▶ _Given records_
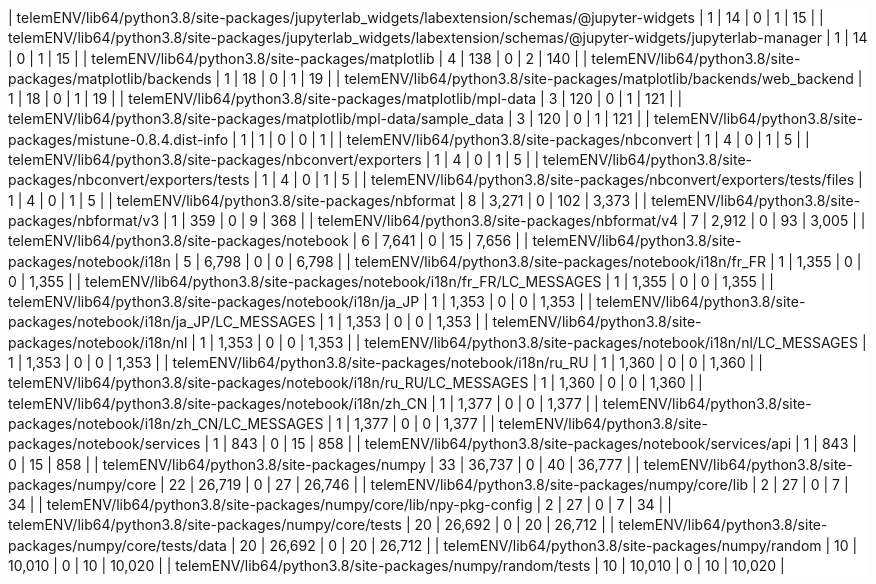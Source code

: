 | telemENV/lib64/python3.8/site-packages/jupyterlab_widgets/labextension/schemas/@jupyter-widgets | 1 | 14 | 0 | 1 | 15 |
| telemENV/lib64/python3.8/site-packages/jupyterlab_widgets/labextension/schemas/@jupyter-widgets/jupyterlab-manager | 1 | 14 | 0 | 1 | 15 |
| telemENV/lib64/python3.8/site-packages/matplotlib | 4 | 138 | 0 | 2 | 140 |
| telemENV/lib64/python3.8/site-packages/matplotlib/backends | 1 | 18 | 0 | 1 | 19 |
| telemENV/lib64/python3.8/site-packages/matplotlib/backends/web_backend | 1 | 18 | 0 | 1 | 19 |
| telemENV/lib64/python3.8/site-packages/matplotlib/mpl-data | 3 | 120 | 0 | 1 | 121 |
| telemENV/lib64/python3.8/site-packages/matplotlib/mpl-data/sample_data | 3 | 120 | 0 | 1 | 121 |
| telemENV/lib64/python3.8/site-packages/mistune-0.8.4.dist-info | 1 | 1 | 0 | 0 | 1 |
| telemENV/lib64/python3.8/site-packages/nbconvert | 1 | 4 | 0 | 1 | 5 |
| telemENV/lib64/python3.8/site-packages/nbconvert/exporters | 1 | 4 | 0 | 1 | 5 |
| telemENV/lib64/python3.8/site-packages/nbconvert/exporters/tests | 1 | 4 | 0 | 1 | 5 |
| telemENV/lib64/python3.8/site-packages/nbconvert/exporters/tests/files | 1 | 4 | 0 | 1 | 5 |
| telemENV/lib64/python3.8/site-packages/nbformat | 8 | 3,271 | 0 | 102 | 3,373 |
| telemENV/lib64/python3.8/site-packages/nbformat/v3 | 1 | 359 | 0 | 9 | 368 |
| telemENV/lib64/python3.8/site-packages/nbformat/v4 | 7 | 2,912 | 0 | 93 | 3,005 |
| telemENV/lib64/python3.8/site-packages/notebook | 6 | 7,641 | 0 | 15 | 7,656 |
| telemENV/lib64/python3.8/site-packages/notebook/i18n | 5 | 6,798 | 0 | 0 | 6,798 |
| telemENV/lib64/python3.8/site-packages/notebook/i18n/fr_FR | 1 | 1,355 | 0 | 0 | 1,355 |
| telemENV/lib64/python3.8/site-packages/notebook/i18n/fr_FR/LC_MESSAGES | 1 | 1,355 | 0 | 0 | 1,355 |
| telemENV/lib64/python3.8/site-packages/notebook/i18n/ja_JP | 1 | 1,353 | 0 | 0 | 1,353 |
| telemENV/lib64/python3.8/site-packages/notebook/i18n/ja_JP/LC_MESSAGES | 1 | 1,353 | 0 | 0 | 1,353 |
| telemENV/lib64/python3.8/site-packages/notebook/i18n/nl | 1 | 1,353 | 0 | 0 | 1,353 |
| telemENV/lib64/python3.8/site-packages/notebook/i18n/nl/LC_MESSAGES | 1 | 1,353 | 0 | 0 | 1,353 |
| telemENV/lib64/python3.8/site-packages/notebook/i18n/ru_RU | 1 | 1,360 | 0 | 0 | 1,360 |
| telemENV/lib64/python3.8/site-packages/notebook/i18n/ru_RU/LC_MESSAGES | 1 | 1,360 | 0 | 0 | 1,360 |
| telemENV/lib64/python3.8/site-packages/notebook/i18n/zh_CN | 1 | 1,377 | 0 | 0 | 1,377 |
| telemENV/lib64/python3.8/site-packages/notebook/i18n/zh_CN/LC_MESSAGES | 1 | 1,377 | 0 | 0 | 1,377 |
| telemENV/lib64/python3.8/site-packages/notebook/services | 1 | 843 | 0 | 15 | 858 |
| telemENV/lib64/python3.8/site-packages/notebook/services/api | 1 | 843 | 0 | 15 | 858 |
| telemENV/lib64/python3.8/site-packages/numpy | 33 | 36,737 | 0 | 40 | 36,777 |
| telemENV/lib64/python3.8/site-packages/numpy/core | 22 | 26,719 | 0 | 27 | 26,746 |
| telemENV/lib64/python3.8/site-packages/numpy/core/lib | 2 | 27 | 0 | 7 | 34 |
| telemENV/lib64/python3.8/site-packages/numpy/core/lib/npy-pkg-config | 2 | 27 | 0 | 7 | 34 |
| telemENV/lib64/python3.8/site-packages/numpy/core/tests | 20 | 26,692 | 0 | 20 | 26,712 |
| telemENV/lib64/python3.8/site-packages/numpy/core/tests/data | 20 | 26,692 | 0 | 20 | 26,712 |
| telemENV/lib64/python3.8/site-packages/numpy/random | 10 | 10,010 | 0 | 10 | 10,020 |
| telemENV/lib64/python3.8/site-packages/numpy/random/tests | 10 | 10,010 | 0 | 10 | 10,020 |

▶ _Task brief_
Would you please copy, word for word, everything above from the line containing "telemENV/lib64/python3.8/site-packages/notebook/services | 1" down to the line containing "40 | 36,777 |", those two lines included?

▶ _Response box_
| telemENV/lib64/python3.8/site-packages/notebook/services | 1 | 843 | 0 | 15 | 858 |
| telemENV/lib64/python3.8/site-packages/notebook/services/api | 1 | 843 | 0 | 15 | 858 |
| telemENV/lib64/python3.8/site-packages/numpy | 33 | 36,737 | 0 | 40 | 36,777 |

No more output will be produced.